» **Description of the task**
Among these records, which lines include "sajalsharma"? Copy them out.

» **Data items**
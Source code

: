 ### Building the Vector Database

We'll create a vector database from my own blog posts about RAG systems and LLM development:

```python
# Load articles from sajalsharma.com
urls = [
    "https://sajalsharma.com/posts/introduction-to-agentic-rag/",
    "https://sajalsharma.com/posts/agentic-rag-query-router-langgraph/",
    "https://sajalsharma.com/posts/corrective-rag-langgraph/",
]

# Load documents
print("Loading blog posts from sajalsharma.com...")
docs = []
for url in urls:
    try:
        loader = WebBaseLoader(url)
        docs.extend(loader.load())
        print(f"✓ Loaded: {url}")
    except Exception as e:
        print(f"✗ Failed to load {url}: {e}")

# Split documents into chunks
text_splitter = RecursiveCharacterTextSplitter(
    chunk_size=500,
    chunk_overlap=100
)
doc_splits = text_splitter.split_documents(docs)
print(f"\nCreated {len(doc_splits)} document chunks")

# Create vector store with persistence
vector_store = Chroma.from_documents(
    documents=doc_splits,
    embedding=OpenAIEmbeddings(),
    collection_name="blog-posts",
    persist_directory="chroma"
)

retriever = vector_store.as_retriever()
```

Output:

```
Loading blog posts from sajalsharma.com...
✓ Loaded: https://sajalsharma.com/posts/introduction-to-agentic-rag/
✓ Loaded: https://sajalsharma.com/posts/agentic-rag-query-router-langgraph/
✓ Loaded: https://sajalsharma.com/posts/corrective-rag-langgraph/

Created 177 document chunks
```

» **Exercise result**
# Load articles from sajalsharma.com
    "https://sajalsharma.com/posts/introduction-to-agentic-rag/",
    "https://sajalsharma.com/posts/agentic-rag-query-router-langgraph/",
    "https://sajalsharma.com/posts/corrective-rag-langgraph/",
print("Loading blog posts from sajalsharma.com...")
Loading blog posts from sajalsharma.com...
✓ Loaded: https://sajalsharma.com/posts/introduction-to-agentic-rag/
✓ Loaded: https://sajalsharma.com/posts/agentic-rag-query-router-langgraph/
✓ Loaded: https://sajalsharma.com/posts/corrective-rag-langgraph/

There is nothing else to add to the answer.